Islands may seek independence from UK and Scotland

Monday 24 March 2014 22.32

Residents of three groups of remote Scottish islands, some of which straddle oil and gas fields northeast of Britain, are calling for their own breakaway votes and greater autonomy.

Islanders from Shetland, Orkney and the Western Isles have lodged a petition with the Scottish parliament asking for a vote on 25 September.

That vote would comea week after a referendum on whether Scotland should end its ties with the United Kingdom after 307 years.

Local councils in the three island groups have also launched a campaign called "Our Islands, Our Future" to seek more powers after the 18 September vote, whatever the result.

New powers could include control of the sea bed around the islands.

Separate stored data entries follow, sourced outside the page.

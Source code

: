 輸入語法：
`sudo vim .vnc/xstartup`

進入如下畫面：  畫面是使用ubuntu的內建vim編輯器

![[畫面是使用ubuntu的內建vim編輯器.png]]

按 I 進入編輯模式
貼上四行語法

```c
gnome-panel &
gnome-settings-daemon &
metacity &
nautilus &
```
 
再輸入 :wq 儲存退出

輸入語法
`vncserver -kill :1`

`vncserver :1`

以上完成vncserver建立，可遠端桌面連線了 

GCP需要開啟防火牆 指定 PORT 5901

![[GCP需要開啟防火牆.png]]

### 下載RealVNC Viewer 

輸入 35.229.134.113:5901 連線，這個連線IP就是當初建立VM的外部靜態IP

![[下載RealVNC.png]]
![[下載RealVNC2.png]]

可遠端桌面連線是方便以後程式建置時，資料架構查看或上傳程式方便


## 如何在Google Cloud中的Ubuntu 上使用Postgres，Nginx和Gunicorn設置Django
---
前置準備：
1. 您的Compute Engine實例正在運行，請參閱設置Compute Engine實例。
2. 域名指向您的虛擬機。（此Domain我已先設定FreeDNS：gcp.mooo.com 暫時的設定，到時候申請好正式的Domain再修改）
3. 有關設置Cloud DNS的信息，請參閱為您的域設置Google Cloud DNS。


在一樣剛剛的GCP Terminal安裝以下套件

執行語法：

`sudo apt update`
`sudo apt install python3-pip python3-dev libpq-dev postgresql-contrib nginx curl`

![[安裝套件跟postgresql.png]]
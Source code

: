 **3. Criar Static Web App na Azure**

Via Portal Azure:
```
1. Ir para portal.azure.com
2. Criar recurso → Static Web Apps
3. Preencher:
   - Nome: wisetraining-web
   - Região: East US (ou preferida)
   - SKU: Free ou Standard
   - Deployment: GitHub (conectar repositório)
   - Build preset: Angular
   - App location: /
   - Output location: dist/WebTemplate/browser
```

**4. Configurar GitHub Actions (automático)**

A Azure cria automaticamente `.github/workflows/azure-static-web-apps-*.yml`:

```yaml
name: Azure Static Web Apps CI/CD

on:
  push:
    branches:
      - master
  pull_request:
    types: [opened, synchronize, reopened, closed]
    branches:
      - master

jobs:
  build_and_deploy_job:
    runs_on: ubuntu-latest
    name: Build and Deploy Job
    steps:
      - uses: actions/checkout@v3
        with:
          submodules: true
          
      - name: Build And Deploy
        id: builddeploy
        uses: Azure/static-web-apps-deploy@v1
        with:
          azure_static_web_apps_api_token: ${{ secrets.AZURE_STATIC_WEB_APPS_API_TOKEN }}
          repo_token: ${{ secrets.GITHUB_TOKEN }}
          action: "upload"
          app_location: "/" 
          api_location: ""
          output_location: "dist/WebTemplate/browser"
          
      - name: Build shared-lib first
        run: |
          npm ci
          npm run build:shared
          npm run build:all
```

The moves follow debate over the powers that Shetland and Orkney would have if Scotland became independent, with local officials saying that around 67% of North Sea reserves lie within their coastal waters.

Nationalists argue Scotland can be a prosperous nation with oil money to offset its relatively higher state spending and forecasts of oil and gas revenue of between 31bn and 57bn between 2012-2013 to 2017-2018.

But islanders, wary of governments in both London and Edinburgh that they accuse of ignoring their needs, are keen to control their own resources.

Tavish Scott, Shetland's representative in the devolved Scottish parliament, said Scotland does not have an economy without oil and gas, giving Shetland some leverage.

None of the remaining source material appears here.